- About this task -
For this exercise, repeat the whole listing below exactly. Leave the pictures out.

(Study material)

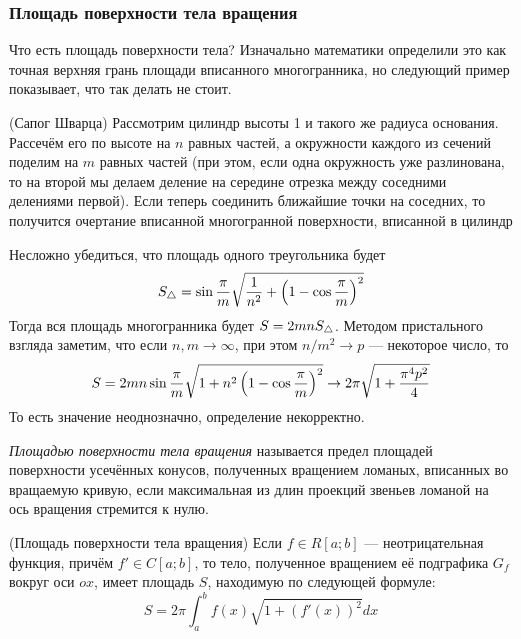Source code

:\subsubsection{Площадь поверхности тела вращения}

\begin{note}
	Что есть площадь поверхности тела? Изначально математики определили это как точная верхняя грань площади вписанного многогранника, но следующий пример показывает, что так делать не стоит.
\end{note}

\begin{example} (Сапог Шварца)
	Рассмотрим цилиндр высоты 1 и такого же радиуса основания. Рассечём его по высоте на $n$ равных частей, а окружности каждого из сечений поделим на $m$ равных частей (при этом, если одна окружность уже разлинована, то на второй мы делаем деление на середине отрезка между соседними делениями первой). Если теперь соединить ближайшие точки на соседних, то получится очертание вписанной многогранной поверхности, вписанной в цилиндр
	
	Несложно убедиться, что площадь одного треугольника будет
	\[
		S_\tr = \sin \frac{\pi}{m} \sqrt{\frac{1}{n^2} + \ps{1 - \cos \frac{\pi}{m}}^2}
	\]
	Тогда вся площадь многогранника будет $S = 2mn S_\tr$. Методом пристального взгляда заметим, что если $n, m \to \infty$, при этом $n / m^2 \to p$ --- некоторое число, то
	\[
		S = 2mn\sin \frac{\pi}{m} \sqrt{1 + n^2\ps{1 - \cos \frac{\pi}{m}}^2} \to 2\pi \sqrt{1 + \frac{\pi^4 p^2}{4}}
	\]
	То есть значение неоднозначно, определение некорректно.
\end{example}

\begin{definition}
	\textit{Площадью поверхности тела вращения} называется предел площадей поверхности усечённых конусов, полученных вращением ломаных, вписанных во вращаемую кривую, если максимальная из длин проекций звеньев ломаной на ось вращения стремится к нулю.
\end{definition}

\begin{theorem} (Площадь поверхности тела вращения)
	Если $f \in R[a; b]$ --- неотрицательная функция, причём $f' \in C[a; b]$, то тело, полученное вращением её подграфика $G_f$ вокруг оси $ox$, имеет площадь $S$, находимую по следующей формуле:
	\[
		S = 2\pi \int_a^b f(x) \sqrt{1 + (f'(x))^2}dx
	\]
\end{theorem}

(End Study material)

- Finished task -
Source code

:\subsubsection{Площадь поверхности тела вращения}

\begin{note}
	Что есть площадь поверхности тела? Изначально математики определили это как точная верхняя грань площади вписанного многогранника, но следующий пример показывает, что так делать не стоит.
\end{note}

\begin{example} (Сапог Шварца)
	Рассмотрим цилиндр высоты 1 и такого же радиуса основания. Рассечём его по высоте на $n$ равных частей, а окружности каждого из сечений поделим на $m$ равных частей (при этом, если одна окружность уже разлинована, то на второй мы делаем деление на середине отрезка между соседними делениями первой). Если теперь соединить ближайшие точки на соседних, то получится очертание вписанной многогранной поверхности, вписанной в цилиндр
	
	Несложно убедиться, что площадь одного треугольника будет
	\[
		S_\tr = \sin \frac{\pi}{m} \sqrt{\frac{1}{n^2} + \ps{1 - \cos \frac{\pi}{m}}^2}
	\]
	Тогда вся площадь многогранника будет $S = 2mn S_\tr$. Методом пристального взгляда заметим, что если $n, m \to \infty$, при этом $n / m^2 \to p$ --- некоторое число, то
	\[
		S = 2mn\sin \frac{\pi}{m} \sqrt{1 + n^2\ps{1 - \cos \frac{\pi}{m}}^2} \to 2\pi \sqrt{1 + \frac{\pi^4 p^2}{4}}
	\]
	То есть значение неоднозначно, определение некорректно.
\end{example}

\begin{definition}
	\textit{Площадью поверхности тела вращения} называется предел площадей поверхности усечённых конусов, полученных вращением ломаных, вписанных во вращаемую кривую, если максимальная из длин проекций звеньев ломаной на ось вращения стремится к нулю.
\end{definition}

\begin{theorem} (Площадь поверхности тела вращения)
	Если $f \in R[a; b]$ --- неотрицательная функция, причём $f' \in C[a; b]$, то тело, полученное вращением её подграфика $G_f$ вокруг оси $ox$, имеет площадь $S$, находимую по следующей формуле:
	\[
		S = 2\pi \int_a^b f(x) \sqrt{1 + (f'(x))^2}dx
	\]
\end{theorem}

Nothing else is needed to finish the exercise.